- Brief: Go through the entries below and pick out every line with "你回来啦".

Start of Data supplied

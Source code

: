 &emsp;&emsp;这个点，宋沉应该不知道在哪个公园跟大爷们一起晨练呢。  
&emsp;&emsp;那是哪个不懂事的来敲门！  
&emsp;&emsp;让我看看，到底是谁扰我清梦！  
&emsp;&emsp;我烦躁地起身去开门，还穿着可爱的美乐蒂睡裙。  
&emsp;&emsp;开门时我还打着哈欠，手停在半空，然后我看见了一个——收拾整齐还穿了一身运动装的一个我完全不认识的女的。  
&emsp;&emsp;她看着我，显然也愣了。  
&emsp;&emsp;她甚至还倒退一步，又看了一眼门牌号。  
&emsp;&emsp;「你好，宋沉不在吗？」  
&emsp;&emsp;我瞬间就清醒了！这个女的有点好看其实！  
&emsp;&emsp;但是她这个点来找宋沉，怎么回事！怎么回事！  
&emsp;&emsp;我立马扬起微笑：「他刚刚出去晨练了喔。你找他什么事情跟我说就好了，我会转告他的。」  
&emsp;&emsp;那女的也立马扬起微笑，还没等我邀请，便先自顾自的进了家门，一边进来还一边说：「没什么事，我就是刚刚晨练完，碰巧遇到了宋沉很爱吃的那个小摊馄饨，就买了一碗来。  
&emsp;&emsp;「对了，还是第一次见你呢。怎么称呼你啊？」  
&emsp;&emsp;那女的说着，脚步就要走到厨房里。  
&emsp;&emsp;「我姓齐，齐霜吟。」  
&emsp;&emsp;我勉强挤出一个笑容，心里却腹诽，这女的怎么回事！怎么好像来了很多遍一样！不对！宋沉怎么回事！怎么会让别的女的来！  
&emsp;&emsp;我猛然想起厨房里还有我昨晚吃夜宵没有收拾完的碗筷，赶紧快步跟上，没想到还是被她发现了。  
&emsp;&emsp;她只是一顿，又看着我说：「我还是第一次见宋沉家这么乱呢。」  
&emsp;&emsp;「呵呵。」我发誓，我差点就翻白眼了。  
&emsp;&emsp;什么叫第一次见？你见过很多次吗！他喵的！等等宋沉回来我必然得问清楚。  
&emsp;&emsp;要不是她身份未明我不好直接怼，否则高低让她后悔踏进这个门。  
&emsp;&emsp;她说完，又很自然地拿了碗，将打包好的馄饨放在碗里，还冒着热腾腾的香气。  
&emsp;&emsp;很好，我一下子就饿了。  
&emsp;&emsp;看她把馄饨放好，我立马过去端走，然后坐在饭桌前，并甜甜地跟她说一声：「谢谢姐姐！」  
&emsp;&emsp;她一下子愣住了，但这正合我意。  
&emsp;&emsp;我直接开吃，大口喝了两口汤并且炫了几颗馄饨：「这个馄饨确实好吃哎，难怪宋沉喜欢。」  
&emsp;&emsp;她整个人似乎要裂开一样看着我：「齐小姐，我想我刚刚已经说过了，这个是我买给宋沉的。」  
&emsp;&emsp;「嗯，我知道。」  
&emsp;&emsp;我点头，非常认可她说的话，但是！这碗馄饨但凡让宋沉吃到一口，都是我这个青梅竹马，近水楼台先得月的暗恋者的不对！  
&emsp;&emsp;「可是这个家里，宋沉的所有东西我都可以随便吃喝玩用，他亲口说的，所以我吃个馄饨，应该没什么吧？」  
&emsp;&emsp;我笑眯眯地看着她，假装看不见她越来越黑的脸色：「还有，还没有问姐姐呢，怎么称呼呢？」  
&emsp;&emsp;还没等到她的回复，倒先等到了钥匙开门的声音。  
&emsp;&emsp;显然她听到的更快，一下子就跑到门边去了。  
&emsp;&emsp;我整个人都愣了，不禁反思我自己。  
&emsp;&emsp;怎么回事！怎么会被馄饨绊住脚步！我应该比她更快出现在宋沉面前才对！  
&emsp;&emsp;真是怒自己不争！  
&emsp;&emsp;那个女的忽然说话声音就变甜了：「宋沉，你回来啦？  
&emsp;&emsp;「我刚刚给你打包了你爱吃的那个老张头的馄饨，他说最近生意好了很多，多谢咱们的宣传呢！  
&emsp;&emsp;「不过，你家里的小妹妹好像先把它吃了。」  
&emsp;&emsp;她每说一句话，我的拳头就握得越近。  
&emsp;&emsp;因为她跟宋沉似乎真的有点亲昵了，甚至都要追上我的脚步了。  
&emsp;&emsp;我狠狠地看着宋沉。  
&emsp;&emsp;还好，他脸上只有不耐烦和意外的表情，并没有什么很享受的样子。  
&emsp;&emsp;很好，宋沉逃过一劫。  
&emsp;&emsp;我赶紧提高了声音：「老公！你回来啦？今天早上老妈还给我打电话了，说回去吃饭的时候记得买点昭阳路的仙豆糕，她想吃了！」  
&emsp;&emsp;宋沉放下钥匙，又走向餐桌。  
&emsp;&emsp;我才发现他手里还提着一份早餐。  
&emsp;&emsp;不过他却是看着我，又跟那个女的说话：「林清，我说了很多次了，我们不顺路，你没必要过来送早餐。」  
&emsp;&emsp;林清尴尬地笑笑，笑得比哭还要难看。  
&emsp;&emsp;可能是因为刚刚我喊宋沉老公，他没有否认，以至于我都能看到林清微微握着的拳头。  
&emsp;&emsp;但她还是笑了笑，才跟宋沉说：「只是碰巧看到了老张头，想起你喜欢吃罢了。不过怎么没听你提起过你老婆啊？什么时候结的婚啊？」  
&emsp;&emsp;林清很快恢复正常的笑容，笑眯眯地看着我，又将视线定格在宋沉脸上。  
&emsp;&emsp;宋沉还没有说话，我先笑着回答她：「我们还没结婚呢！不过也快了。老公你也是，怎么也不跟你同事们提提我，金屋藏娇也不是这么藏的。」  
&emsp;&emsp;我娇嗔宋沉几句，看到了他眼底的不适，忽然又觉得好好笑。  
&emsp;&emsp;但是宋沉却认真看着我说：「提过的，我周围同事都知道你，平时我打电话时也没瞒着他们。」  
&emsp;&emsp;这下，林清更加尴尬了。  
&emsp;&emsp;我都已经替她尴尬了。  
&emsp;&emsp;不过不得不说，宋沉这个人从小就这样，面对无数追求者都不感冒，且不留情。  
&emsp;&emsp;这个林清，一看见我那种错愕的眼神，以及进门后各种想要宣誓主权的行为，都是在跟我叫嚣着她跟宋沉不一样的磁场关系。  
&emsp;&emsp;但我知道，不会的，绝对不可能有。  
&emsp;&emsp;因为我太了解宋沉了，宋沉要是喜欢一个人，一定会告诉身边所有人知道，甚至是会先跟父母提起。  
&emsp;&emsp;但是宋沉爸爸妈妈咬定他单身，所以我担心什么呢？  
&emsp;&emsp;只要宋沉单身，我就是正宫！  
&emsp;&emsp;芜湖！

End of Data supplied

- Exercise output:
&emsp;&emsp;那个女的忽然说话声音就变甜了：「宋沉，你回来啦？  
&emsp;&emsp;我赶紧提高了声音：「老公！你回来啦？今天早上老妈还给我打电话了，说回去吃饭的时候记得买点昭阳路的仙豆糕，她想吃了！」  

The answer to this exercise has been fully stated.